Calcium redistribution induces hard-to-cook phenotype and increases PHA-L lectin thermal stability in common bean low phytic acid 1 mutant seeds

Authors: COMINELLI, ELEONORA - Institute Of Biology And Agricultural Biotechnology; GALIMBERTI, MICHELA - Institute Of Biology And Agricultural Biotechnology; PONGRAC, PAULA - J Stefan Institute; LANDONI, MICHELA - University Of Milan; LOSA, ALESSIA - Institute Of Biology And Agricultural Biotechnology; PAOLO, DARIO - Institute Of Biology And Agricultural Biotechnology; DAMINATI, MARIA GLORIA - Institute Of Biology And Agricultural Biotechnology; BOLLINI, ROBERTO - Institute Of Biology And Agricultural Biotechnology; Cichy, Karen; VOGEL-MIKUS, KATARINA - J Stefan Institute; SPARVOLI, FRANCESCA - Institute Of Biology And Agricultural Biotechnology

Submitted to: Food Chemistry
Publication Type: Peer Reviewed Journal
Publication Acceptance Date: 3/23/2020
Publication Date: 3/25/2020
Citation: Cominelli, E., Galimberti, M., Pongrac, P., Landoni, M., Losa, A., Paolo, D., Daminati, M., Bollini, R., Cichy, K.A., Vogel-Mikus, K., Sparvoli, F. 2020. Calcium redistribution induces hard-to-cook phenotype and increases PHA-L lectin thermal stability in common bean low phytic acid 1 mutant seeds.
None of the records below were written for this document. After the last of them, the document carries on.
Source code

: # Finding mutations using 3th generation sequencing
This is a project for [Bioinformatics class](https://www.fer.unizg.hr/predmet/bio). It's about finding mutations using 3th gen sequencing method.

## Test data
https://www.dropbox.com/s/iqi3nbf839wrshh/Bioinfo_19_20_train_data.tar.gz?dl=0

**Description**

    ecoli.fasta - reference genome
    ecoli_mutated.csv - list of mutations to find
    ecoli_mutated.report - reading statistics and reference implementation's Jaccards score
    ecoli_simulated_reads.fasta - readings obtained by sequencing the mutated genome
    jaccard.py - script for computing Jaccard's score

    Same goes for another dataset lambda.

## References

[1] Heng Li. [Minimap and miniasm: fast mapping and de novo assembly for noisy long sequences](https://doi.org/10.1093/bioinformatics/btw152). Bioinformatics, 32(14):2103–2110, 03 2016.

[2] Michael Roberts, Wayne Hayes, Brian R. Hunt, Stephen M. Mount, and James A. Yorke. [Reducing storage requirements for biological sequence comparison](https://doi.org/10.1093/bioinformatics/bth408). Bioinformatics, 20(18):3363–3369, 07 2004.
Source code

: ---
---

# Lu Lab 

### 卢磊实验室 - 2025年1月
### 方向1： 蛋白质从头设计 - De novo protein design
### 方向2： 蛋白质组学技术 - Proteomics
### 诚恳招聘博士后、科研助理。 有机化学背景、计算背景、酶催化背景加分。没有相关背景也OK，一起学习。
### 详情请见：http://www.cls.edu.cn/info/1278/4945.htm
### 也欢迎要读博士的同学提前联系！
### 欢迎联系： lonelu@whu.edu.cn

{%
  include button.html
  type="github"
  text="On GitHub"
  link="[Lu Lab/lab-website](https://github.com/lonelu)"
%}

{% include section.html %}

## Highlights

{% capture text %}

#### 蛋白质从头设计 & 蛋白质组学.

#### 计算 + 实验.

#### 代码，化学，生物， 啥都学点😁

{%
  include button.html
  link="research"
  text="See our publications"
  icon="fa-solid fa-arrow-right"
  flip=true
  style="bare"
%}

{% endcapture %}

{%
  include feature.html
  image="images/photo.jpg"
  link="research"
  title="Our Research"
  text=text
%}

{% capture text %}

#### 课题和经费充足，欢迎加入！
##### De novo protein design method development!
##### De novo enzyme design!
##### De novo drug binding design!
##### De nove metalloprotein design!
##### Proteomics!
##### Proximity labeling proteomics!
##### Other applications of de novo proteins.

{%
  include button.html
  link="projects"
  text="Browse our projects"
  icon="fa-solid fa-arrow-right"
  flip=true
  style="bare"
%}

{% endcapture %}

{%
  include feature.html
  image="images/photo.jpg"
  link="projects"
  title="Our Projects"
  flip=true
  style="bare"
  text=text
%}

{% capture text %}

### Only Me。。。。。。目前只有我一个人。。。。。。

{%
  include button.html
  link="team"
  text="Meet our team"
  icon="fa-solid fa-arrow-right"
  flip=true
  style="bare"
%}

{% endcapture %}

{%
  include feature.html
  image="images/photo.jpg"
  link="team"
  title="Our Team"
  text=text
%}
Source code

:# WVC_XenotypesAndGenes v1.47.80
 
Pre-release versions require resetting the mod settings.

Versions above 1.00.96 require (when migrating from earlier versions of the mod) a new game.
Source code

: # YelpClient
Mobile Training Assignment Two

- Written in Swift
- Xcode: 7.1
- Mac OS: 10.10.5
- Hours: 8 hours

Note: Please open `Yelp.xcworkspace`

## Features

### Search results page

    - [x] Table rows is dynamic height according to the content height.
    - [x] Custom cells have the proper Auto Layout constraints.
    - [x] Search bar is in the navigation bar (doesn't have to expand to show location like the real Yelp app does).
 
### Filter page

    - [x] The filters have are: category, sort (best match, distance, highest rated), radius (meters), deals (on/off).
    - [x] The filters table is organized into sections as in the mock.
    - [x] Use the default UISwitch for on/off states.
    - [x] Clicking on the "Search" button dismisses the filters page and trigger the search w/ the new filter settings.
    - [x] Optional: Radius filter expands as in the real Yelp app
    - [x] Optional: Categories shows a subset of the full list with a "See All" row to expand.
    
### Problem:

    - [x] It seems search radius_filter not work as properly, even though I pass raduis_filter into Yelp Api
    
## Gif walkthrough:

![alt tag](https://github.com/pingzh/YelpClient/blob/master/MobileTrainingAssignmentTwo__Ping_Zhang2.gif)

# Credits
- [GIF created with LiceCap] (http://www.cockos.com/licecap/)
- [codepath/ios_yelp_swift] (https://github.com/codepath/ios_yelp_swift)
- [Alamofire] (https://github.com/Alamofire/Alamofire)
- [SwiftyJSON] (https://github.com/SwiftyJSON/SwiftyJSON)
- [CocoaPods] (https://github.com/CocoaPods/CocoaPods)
Food Chemistry. 32:126680. https://doi.org/10.1016/j.foodchem.2020.126680.
DOI: https://doi.org/10.1016/j.foodchem.2020.126680

Interpretive Summary: Phytic acid (PA) is the main compound used by seeds to store phosphorus for germinating seedlings. It also plays an important role in response to environmental stress and hormonal changes in plants. However, it is an antinutritional factor, because of its ability to chelate minerals important for human and animal nutrition into complexes that cannot be digested by monogastrics. To improve the nutritional quality of common beans, a biofortification program is underway focused on the reduction of PA content in seeds to increase the bioavailability of minerals. Low phytic acid (lpa) mutants in several crops, including common bean have been isolated and characterized. The lpa1 mutant common beans, exhibiting 90% reduction in seed PA concentration, has been shown to improve iron status in human trials, but adverse gastrointestinal effects have been reported and linked to the increased stability of a bean lectin, phytohemagglutinin L (PHA-L) in these seeds upon cooking. Moreover, it was suggested a hard to cook defect of the lpa1 seeds that seemed to intensify the problem. In the present work we confirmed the hard to cook phenotype of the lpa1 beans. We demonstrated that the lpa1 mutation strongly influences the stability of the PHA-L lectin but not that of the PHA-E lectin. We demonstrated that the mechanism by which the lpa1 mutation affects PHA-L stability involves an excess of free cations (most likely calcium, Ca2+) generated by the low levels of PA. We show that PHA-L thermal stability increases in presence of excess calcium during cooking and decreases in absence of divalent cations during cooking.

Technical Abstract: Chelation of minerals by phytic acid in seeds reduces mineral bioavailability. The consumption of common bean seeds with the low phytic acid 1 (lpa1) mutant improved iron status in human trials, but caused adverse gastrointestinal effects presumably due to the increased stability of lectin phytohemagglutinin L (PHA-L) in these seeds, compared to the wild type (wt) ones. A hard-to-cook (HTC) defect observed in the lpa1 seeds intensified the problem. We quantified the HTC phenotype of the lpa1 common beans in three genetic backgrounds. In one genetic background we correlated it to the redistribution of calcium, whose concentration in all parts of the seed and particularly in the cell walls was larger in the lpa1 compared to the wt, demonstrating the so-called “phytase-phytate-pectin” theory. Furthermore, the lpa1 mutation in combination with the presence of different PHA alleles affected the stability of the PHA-L lectin, due to an excess of free cations.